上演作品は、約2500年前から愛され、世界で上演され続けているギリシャ悲劇の名作『アンティゴネ』(作:ソフォクレス)を原作にした『きっとアンティゴネ』。これまで宮崎を舞台にした現代劇を上演してきた本シリーズで、ギリシャ悲劇を選んだ理由について、9日(日)のアフタートークで上演台本・演出の立山ひろみ演劇ディレクターは「いい戯曲というのはすごく普遍的で、その書かれた当時を生きている人たちに通じることがあるけれども、今を生きる私たちにも訴えかけてくるものがある。そして、オーディションで個性豊かな方達とであって、その方々の才能を引き出したいと考えた時、古典はすごく懐が深いので、古典を選んだ」と語りました。

アフタートークの様子:左から林田古都里さん(学芸)、立山ひろみ演劇ディレクター

*当劇場広報誌『Crescendo』に掲載の立山さんインタビュー記事でも詳しくご紹介しています!

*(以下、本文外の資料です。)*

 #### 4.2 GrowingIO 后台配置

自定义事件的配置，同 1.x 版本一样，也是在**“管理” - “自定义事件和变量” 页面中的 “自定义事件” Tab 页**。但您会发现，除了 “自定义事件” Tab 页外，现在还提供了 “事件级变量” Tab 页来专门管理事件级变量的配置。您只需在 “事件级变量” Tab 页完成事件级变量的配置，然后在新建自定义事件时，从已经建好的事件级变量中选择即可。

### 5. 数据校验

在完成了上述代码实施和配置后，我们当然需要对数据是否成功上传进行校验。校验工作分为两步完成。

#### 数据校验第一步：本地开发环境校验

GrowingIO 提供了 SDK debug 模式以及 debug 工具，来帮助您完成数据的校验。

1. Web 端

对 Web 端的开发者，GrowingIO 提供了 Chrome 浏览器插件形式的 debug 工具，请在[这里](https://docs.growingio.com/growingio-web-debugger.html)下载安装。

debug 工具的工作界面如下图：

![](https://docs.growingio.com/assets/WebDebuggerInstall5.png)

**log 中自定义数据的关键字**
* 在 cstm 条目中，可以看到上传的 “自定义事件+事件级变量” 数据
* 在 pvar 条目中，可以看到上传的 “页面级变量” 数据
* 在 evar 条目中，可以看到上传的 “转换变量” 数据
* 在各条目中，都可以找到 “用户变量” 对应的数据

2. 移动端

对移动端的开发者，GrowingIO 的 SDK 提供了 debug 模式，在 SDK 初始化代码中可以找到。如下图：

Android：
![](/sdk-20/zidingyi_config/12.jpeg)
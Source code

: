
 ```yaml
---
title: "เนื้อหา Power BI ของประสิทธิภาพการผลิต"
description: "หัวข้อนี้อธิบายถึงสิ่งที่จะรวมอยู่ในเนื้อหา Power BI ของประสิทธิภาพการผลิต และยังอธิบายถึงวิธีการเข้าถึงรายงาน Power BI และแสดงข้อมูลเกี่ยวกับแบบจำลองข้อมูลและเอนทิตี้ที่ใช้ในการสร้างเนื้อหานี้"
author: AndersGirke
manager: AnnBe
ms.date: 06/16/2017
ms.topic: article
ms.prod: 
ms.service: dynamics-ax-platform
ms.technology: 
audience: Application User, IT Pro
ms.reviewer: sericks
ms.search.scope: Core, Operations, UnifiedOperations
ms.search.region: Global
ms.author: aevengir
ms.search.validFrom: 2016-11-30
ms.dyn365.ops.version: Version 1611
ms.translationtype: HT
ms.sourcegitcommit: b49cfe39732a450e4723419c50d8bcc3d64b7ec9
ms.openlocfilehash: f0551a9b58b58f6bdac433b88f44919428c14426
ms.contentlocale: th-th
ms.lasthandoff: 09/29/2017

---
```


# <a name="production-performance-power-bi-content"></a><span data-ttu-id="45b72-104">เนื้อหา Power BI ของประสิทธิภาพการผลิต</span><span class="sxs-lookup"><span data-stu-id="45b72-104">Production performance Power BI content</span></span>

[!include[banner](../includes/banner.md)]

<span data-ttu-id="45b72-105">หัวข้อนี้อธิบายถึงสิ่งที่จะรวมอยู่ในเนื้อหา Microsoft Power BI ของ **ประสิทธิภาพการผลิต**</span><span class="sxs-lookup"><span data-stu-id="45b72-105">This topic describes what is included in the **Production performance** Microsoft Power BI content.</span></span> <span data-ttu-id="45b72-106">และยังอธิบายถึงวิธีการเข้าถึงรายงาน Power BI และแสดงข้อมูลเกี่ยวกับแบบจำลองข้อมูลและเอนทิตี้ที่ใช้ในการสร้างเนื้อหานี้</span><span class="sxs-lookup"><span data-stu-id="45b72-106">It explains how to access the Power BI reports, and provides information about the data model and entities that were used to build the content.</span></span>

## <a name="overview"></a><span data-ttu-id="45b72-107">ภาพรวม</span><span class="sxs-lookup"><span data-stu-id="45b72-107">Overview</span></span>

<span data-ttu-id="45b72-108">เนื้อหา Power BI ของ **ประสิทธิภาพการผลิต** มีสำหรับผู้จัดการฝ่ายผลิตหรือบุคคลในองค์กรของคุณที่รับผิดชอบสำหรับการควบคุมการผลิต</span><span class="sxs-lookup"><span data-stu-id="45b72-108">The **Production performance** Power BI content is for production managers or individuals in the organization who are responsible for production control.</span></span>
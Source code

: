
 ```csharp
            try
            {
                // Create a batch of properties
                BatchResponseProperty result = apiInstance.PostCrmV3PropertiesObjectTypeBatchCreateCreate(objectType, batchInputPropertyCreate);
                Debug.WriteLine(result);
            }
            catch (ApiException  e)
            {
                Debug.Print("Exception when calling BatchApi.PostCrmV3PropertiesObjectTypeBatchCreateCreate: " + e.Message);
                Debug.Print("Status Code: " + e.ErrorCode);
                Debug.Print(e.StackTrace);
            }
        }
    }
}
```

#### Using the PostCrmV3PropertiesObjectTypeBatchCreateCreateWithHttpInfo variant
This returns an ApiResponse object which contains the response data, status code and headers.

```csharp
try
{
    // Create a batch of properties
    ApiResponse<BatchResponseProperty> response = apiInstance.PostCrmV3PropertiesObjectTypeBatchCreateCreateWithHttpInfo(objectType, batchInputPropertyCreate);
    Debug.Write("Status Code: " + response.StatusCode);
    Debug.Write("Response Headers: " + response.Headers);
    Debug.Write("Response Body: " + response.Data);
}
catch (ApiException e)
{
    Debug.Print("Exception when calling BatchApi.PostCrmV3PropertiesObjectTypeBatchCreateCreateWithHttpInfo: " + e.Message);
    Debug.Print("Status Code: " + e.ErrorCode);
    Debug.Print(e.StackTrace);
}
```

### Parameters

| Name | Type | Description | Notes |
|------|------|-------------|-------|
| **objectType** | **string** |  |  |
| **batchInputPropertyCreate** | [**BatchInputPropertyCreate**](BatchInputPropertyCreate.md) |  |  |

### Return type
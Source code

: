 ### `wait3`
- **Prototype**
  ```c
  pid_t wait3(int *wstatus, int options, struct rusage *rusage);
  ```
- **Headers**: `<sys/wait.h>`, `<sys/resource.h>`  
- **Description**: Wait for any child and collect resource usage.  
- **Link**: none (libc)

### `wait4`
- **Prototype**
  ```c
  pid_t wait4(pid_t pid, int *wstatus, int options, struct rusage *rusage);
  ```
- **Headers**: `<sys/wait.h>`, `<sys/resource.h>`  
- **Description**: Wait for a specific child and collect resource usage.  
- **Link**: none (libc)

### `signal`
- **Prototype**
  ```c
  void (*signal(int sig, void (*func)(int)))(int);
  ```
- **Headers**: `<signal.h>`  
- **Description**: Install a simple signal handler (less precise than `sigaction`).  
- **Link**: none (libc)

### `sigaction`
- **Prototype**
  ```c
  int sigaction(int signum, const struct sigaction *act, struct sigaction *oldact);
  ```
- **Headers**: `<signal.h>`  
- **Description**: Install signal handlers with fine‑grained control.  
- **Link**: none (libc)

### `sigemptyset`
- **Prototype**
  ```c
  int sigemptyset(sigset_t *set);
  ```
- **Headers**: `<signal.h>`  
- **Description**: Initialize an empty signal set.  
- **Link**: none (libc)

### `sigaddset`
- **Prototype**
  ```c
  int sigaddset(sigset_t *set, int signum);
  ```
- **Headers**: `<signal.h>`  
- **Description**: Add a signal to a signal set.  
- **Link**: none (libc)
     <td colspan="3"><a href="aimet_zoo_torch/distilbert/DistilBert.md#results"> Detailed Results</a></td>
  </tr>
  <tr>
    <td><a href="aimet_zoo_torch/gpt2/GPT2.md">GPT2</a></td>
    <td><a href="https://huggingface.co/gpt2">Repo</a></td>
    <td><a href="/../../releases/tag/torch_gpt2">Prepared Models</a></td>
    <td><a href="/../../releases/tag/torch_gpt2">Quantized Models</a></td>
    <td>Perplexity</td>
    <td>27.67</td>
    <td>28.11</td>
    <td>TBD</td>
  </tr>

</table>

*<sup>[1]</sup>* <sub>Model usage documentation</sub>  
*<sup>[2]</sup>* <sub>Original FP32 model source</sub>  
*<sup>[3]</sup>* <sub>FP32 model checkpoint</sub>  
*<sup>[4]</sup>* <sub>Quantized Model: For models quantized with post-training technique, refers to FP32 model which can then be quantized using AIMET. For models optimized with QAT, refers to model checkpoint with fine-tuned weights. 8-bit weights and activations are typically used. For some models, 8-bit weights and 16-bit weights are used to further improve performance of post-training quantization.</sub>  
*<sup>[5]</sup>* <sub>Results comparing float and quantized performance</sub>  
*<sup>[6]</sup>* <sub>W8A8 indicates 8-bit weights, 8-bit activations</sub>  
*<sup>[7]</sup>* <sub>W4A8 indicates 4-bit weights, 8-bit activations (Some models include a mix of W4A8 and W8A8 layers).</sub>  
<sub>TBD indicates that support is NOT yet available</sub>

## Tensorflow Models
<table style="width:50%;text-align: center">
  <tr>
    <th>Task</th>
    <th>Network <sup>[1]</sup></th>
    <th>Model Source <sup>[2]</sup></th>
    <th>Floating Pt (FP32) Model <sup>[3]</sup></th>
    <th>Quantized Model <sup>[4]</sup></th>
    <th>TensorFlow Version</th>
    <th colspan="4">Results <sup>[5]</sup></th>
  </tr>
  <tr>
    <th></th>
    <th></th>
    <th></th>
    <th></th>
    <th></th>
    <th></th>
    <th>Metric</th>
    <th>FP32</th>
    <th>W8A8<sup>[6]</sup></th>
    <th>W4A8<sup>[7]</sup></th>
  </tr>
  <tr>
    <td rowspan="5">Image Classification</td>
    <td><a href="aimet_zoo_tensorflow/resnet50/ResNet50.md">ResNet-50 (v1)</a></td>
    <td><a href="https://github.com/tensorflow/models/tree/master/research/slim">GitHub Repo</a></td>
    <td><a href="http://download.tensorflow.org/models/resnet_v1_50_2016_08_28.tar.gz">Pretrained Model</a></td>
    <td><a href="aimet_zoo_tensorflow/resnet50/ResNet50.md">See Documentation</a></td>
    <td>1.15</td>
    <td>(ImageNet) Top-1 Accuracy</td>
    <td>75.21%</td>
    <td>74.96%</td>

今回の『きっとアンティゴネ』は数々の特色がありましたが、まず一番大きいのは宮崎弁でギリシャ悲劇をお送りしたこと。この“かぼいも”シリーズの大きな特徴に、セリフが宮崎弁であることが一つ挙げられますが、今回の番外編でも古代ギリシャ時代のセリフを宮崎弁でお届けしました。そうすることで、今を生きる私たちにぐっと近づけ、お客さんに楽しんでいただける作品に、という思いがあったようです。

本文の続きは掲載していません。